• Railway Age Editorial - Two Tiered Infrastructure System

  • General discussion of passenger rail systems not otherwise covered in the specific forums in this category, including high speed rail.
General discussion of passenger rail systems not otherwise covered in the specific forums in this category, including high speed rail.

Moderators: mtuandrew, gprimr1

  by george matthews
 
If you want a proper high speed passenger rail system - and you need one - then you can note the countries that have them. Japan, France, China, Germany are all models. All were planned and mostly financed by the state, as the only human organisation able to take on such projects. Many of them do make a profit. Some were privatised after being built.

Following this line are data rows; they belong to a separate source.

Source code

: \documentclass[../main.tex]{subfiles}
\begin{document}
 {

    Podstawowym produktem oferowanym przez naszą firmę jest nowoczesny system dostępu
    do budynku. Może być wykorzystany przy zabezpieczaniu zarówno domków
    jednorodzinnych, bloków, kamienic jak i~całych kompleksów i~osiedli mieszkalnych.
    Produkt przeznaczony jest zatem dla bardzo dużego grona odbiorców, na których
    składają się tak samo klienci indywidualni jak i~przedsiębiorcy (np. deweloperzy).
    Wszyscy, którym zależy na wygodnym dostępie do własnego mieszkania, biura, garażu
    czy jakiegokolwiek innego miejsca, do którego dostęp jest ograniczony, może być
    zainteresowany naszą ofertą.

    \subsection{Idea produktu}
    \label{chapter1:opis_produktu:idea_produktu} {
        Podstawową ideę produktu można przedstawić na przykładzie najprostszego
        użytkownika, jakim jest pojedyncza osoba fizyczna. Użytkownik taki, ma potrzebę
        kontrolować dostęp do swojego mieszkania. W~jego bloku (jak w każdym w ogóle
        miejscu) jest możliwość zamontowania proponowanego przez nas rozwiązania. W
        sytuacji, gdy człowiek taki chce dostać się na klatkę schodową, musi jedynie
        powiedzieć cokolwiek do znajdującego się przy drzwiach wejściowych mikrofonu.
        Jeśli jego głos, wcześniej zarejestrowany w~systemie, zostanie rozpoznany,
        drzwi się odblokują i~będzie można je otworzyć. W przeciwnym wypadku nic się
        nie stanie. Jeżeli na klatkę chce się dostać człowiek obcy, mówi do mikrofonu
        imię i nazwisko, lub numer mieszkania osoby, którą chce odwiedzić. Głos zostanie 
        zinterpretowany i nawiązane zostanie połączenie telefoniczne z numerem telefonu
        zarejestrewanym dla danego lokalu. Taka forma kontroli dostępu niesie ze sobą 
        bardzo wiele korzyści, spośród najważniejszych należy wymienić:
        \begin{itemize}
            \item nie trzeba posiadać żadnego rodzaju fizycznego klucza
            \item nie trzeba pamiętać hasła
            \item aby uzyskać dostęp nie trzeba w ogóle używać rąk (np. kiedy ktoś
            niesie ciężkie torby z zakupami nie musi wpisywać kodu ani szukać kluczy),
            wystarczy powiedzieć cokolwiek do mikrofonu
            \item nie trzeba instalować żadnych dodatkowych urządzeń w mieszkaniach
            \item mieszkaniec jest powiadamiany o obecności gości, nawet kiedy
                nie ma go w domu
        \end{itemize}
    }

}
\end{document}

The US and Britain which have attempted to get the so-called private sector to do it, have failed.
  by Chessie GM50
 
george matthews wrote:The US and Britain which have attempted to get the so-called private sector to do it, have failed.
Which is exactly why we should get off the silly notion of privatizing Amtrak, and building HSR with private money. You can see what happened in Mexico, when the railroad system was privatized. Regardless on what type of system, if ever built, it will be built with public funds. Would the interstate system of parking lots (as I call it) have been built with just private investment?...
  by 2nd trick op
 
Gentlemen, I don't believe the two sides on this issue are as far apart as some of the exchanges might indicate.

To boil everything down, our infrastucture, particularly the highway and air segments, has been allowed to degenerate, in large part due to an economic system focused primarilty on the short-term.

Meanwhile, after 60+ vears of neglect, the rail network, that porion of the system in which the overwhelming majority of physical plant is supplied by private capital, began to post respectable, although not spectacular returns after the most obvious sources of the distress, obsolete regulation and unrealistic labor standards, were brought to light and corrected. It's worth noting that in the process, the unionized labor force was not jettisoned, although it was drastically reduced in size.

With the single most important component of the old order, petroleum, now in permanent short supply, we have to rebuild our entire transport system to reflect the new realities, and build primarily for the long-term, but that portion of the private sector which has shown the most foresight, and has benefitted from managment of it's own resources, is concerned, and rightfully so, over the prospect of mismangement by professional bureaucrats who refuse to recognize the workings of a free economy, and would be perfectly happy if their incomptence eventually led to de facto nationaliztion.

What we need, in the simplest terms, is to get everyone to the table to devise a method of financing which recognizes the need for both public-and private-sector participation, but in such a manner as to both guarantee the prospect of economic rewards to those responsible for redevelopment of the system and the recovery of the capital by the institutions which finance it.
Last edited by 2nd trick op on Thu Sep 18, 2008 3:00 am, edited 1 time in total.
  by jtr1962
 
David Benton wrote:i think the simplest public / private partnership would be , public owns the infrastructure , private runs the trains .
Probably the best way is the public builds and maintains the infrastructure. It then grants rights to run on it to private companies with stipulations such as certain minimum average speeds and headways. Some of the fare money is given to maintain the infrastructure. The rest is used to maintain/purchase equipment, pay employees, and hopefully put some profit money in the CEO's pocket. In general the government seems to be better at building large scale infrastructure but notoriously poor at running it. The private sector is unable to raise capital for large-scale projects but is adapt at running services on already existing infrastructure (trucking and bus companies are good examples). Not so sure about maintenance. For now I'd say let the government handle it in exchange for some payment. The tracks have to maintained to a certain standard and I think public employees with no profit motive will be less likely to skimp in order to save a buck. Of course, there's always graft but that exists in the private world also.